Есть ли писатели на Западе, с которыми вы чувствуете общность?
Вы имеете в виду писателей прошлого или настоящего, современных?
И тех и других.
Видите ли, писателей прошлого я довольно много читал в юности; действительно, наряду с русской литературой, они сформировали мои художественные представления и методы. В частности, особенно я подчеркнул бы мою тёплую привязанность к Диккенсу. Я Диккенса несколько раз прочёл от начала до конца. Но потом мой опыт настолько ожесточился, опыт жизни, - вы можете видеть из моих книг, что я много времени тратил на конспирацию, на что писатель не должен тратить времени. Потом я тратил на свои работы математика, преподавателя. И так в оставшемся объёме моей жизни до такой степени плотна была моя основная работа, законспирированная, тайная, что на обычное человеческое поведение, просто почитать книгу, последить за тем, что происходит в литературе, совершенно не оставалось времени. У меня не оставалось времени жить, восьми часов для сна. Поэтому, ещё также при недостаточном знании иностранных языков, последнее время я постоянного контакта с современной западной литературой не имел и затруднился бы вам назвать, с кем я духовно наиболее тесен, или соприкасаюсь, или с кем сроден художественным методом.

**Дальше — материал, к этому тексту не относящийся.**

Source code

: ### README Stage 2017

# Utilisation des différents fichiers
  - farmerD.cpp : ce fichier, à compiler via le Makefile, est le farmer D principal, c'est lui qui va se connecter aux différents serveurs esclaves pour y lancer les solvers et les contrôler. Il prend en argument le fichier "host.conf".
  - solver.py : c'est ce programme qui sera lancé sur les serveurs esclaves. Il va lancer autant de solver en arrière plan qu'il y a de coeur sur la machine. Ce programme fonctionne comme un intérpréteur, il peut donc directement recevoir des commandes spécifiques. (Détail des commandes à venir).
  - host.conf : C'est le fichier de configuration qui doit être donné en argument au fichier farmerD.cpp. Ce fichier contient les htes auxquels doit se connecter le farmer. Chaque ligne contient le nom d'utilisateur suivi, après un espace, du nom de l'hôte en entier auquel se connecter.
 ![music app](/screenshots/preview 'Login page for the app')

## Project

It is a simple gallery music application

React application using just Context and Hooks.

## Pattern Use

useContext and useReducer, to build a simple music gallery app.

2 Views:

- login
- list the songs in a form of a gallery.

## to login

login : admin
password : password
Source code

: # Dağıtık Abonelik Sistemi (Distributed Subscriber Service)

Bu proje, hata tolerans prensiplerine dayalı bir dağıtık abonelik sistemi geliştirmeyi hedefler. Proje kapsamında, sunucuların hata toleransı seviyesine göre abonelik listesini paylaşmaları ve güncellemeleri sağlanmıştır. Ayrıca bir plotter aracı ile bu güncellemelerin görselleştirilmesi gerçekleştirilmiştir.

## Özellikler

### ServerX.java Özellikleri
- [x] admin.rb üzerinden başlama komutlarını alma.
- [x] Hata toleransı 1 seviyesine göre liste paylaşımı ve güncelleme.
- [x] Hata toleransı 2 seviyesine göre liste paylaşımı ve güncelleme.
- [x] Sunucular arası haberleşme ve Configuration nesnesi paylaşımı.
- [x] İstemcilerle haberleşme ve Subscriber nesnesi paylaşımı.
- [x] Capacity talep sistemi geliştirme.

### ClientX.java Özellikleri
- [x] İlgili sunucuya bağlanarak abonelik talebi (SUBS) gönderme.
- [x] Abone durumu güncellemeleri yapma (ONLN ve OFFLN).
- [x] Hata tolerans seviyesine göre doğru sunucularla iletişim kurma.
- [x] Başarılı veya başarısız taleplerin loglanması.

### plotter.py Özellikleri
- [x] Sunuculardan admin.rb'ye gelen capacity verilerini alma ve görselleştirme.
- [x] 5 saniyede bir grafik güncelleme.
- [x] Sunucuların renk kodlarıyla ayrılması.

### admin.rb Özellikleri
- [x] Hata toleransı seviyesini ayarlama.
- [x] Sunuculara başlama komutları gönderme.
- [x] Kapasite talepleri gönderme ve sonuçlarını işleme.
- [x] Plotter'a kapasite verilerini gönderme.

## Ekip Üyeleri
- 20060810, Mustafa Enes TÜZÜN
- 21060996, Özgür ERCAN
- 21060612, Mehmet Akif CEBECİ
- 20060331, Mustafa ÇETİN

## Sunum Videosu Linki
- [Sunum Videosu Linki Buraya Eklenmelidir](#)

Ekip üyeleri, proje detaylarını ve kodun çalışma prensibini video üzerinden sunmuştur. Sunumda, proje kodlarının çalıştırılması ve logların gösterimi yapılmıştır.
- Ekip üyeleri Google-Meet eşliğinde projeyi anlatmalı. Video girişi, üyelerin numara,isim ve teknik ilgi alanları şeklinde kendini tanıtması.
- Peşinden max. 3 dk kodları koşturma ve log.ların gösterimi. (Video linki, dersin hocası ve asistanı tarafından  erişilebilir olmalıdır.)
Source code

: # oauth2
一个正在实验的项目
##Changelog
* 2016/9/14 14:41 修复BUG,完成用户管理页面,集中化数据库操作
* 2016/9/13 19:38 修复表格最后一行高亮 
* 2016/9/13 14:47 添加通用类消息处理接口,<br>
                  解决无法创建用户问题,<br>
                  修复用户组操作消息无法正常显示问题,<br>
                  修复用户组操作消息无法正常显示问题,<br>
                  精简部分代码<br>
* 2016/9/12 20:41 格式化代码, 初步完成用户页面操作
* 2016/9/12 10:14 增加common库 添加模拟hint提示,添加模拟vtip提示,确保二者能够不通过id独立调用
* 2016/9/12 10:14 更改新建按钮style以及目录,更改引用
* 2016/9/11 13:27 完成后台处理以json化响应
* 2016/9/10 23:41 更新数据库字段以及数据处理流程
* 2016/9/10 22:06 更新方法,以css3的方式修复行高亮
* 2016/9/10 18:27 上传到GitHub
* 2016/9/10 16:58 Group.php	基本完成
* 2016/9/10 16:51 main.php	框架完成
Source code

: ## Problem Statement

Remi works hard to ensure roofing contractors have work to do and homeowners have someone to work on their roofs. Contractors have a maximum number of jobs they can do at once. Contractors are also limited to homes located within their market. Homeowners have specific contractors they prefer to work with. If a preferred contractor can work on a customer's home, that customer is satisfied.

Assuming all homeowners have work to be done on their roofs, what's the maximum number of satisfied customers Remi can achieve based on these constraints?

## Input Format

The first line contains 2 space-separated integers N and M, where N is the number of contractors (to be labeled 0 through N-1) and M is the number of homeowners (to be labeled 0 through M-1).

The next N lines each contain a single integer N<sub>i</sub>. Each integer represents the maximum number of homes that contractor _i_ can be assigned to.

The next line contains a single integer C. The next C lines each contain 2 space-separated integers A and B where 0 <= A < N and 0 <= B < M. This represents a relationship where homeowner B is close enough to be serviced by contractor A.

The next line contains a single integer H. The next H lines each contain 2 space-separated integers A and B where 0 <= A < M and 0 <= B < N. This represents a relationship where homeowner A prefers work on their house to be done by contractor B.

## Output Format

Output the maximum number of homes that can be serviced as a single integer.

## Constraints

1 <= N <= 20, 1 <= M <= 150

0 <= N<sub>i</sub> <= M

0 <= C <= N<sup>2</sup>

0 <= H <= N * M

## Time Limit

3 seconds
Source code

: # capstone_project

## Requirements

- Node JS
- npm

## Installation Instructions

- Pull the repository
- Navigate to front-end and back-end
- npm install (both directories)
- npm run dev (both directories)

И наконец, ваше отношение к жизни, к собственному опыту - это отношение художника. Можете ли вы представить себя политическим деятелем?
Нет. Я не политик и не хотел бы им быть. Но, поскольку темы моих работ исторические, а с другой стороны - очень тяжёлое положение моего народа, сейчас то и дело я соприкасаюсь с вопросами, которые носят политический характер. По традициям русской литературы почти невозможно уединиться и не замечать того, что происходит. Итак, это горькая необходимость нашей горькой жизни, что мы не можем отдаться художественному творчеству, каждую минуту не касаясь общественных, социальных, политических проблем.